News and Press Releases

Man Sentenced to over 10 Years in Prison for Using Cell Phone Text Messaging to Entice Teenage Girl

FOR IMMEDIATE RELEASE
February 18, 2009

Reno, Nev. – Terrance Hofus, 45, of Reno, was sentenced today by U.S. District Judge Larry R. Hicks to 130 months in federal prison and lifetime supervised release for using cell phone text messaging to coerce and entice a minor to engage in sex, announced Greg Brower, United States Attorney for the District of Nevada. A federal jury convicted Hofus of the charge last September.

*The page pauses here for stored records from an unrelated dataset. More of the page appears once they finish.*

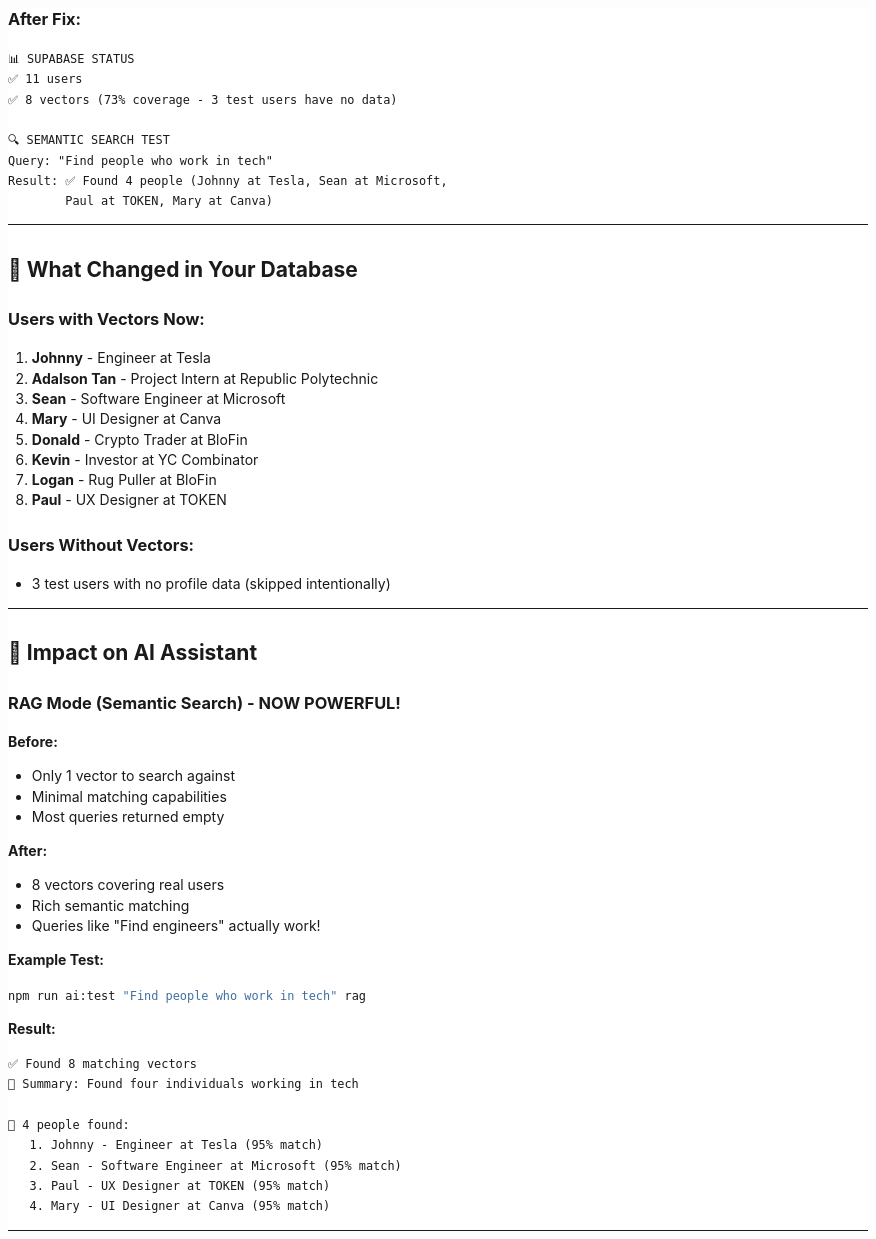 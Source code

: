 ### After Fix:
```
📊 SUPABASE STATUS
✅ 11 users
✅ 8 vectors (73% coverage - 3 test users have no data)

🔍 SEMANTIC SEARCH TEST
Query: "Find people who work in tech"
Result: ✅ Found 4 people (Johnny at Tesla, Sean at Microsoft, 
        Paul at TOKEN, Mary at Canva)
```

---

## 🎯 What Changed in Your Database

### Users with Vectors Now:
1. **Johnny** - Engineer at Tesla
2. **Adalson Tan** - Project Intern at Republic Polytechnic
3. **Sean** - Software Engineer at Microsoft
4. **Mary** - UI Designer at Canva
5. **Donald** - Crypto Trader at BloFin
6. **Kevin** - Investor at YC Combinator
7. **Logan** - Rug Puller at BloFin
8. **Paul** - UX Designer at TOKEN

### Users Without Vectors:
- 3 test users with no profile data (skipped intentionally)

---

## 🚀 Impact on AI Assistant

### RAG Mode (Semantic Search) - NOW POWERFUL!

**Before:**
- Only 1 vector to search against
- Minimal matching capabilities
- Most queries returned empty

**After:**
- 8 vectors covering real users
- Rich semantic matching
- Queries like "Find engineers" actually work!

**Example Test:**
```bash
npm run ai:test "Find people who work in tech" rag
```

**Result:**
```
✅ Found 8 matching vectors
📝 Summary: Found four individuals working in tech

👥 4 people found:
   1. Johnny - Engineer at Tesla (95% match)
   2. Sean - Software Engineer at Microsoft (95% match)
   3. Paul - UX Designer at TOKEN (95% match)
   4. Mary - UI Designer at Canva (95% match)
```

---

In February 2008, two female eighth graders in Sparks, Nevada, sent text messages from their cell phones to a person they believed to be a 15-year-old male. The girls also sent nude photographs of themselves to this person from their cell phones. The next day, Hofus replied to the girls via text message indicating that he had received the nude photographs. Hofus and the girls exchanged sexually explicit text messages, and the girls initially thought they were communicating with the 15-year-old male. About two weeks later, the text messages from Hofus became threatening and harassing. Hofus told the juvenile victims that if they did not meet him for sexual activities, he would post the nude pictures of them on the Internet. One of the girls reported the threats to her school teacher, and they were later reported to the school police and the FBI. An FBI Agent assumed the identities of the juvenile victims and began cell phone communications with Hofus. Hofus continued to send sexually explicit text messages to the undercover FBI Agent who was posing as the victims, and Hofus was advised several times that he was communicating with a juvenile. In March 2008, Hofus was arrested by FBI Agents and Reno Police Department Officers across the street from a movie theater where he had agreed to meet one of the teenage girls for sex.

The case was investigated by the FBI and Washoe County School District Police Department, and prosecuted by Assistant United States Attorney Ronald C. Rachow. The case was brought as part of Project Safe Childhood, a nationwide initiative launched by the U.S. Department of Justice in May 2006 to combat the growing epidemic of child sexual exploitation and abuse. For more information about Project Safe Childhood, please visit www.projectsafechildhood.gov.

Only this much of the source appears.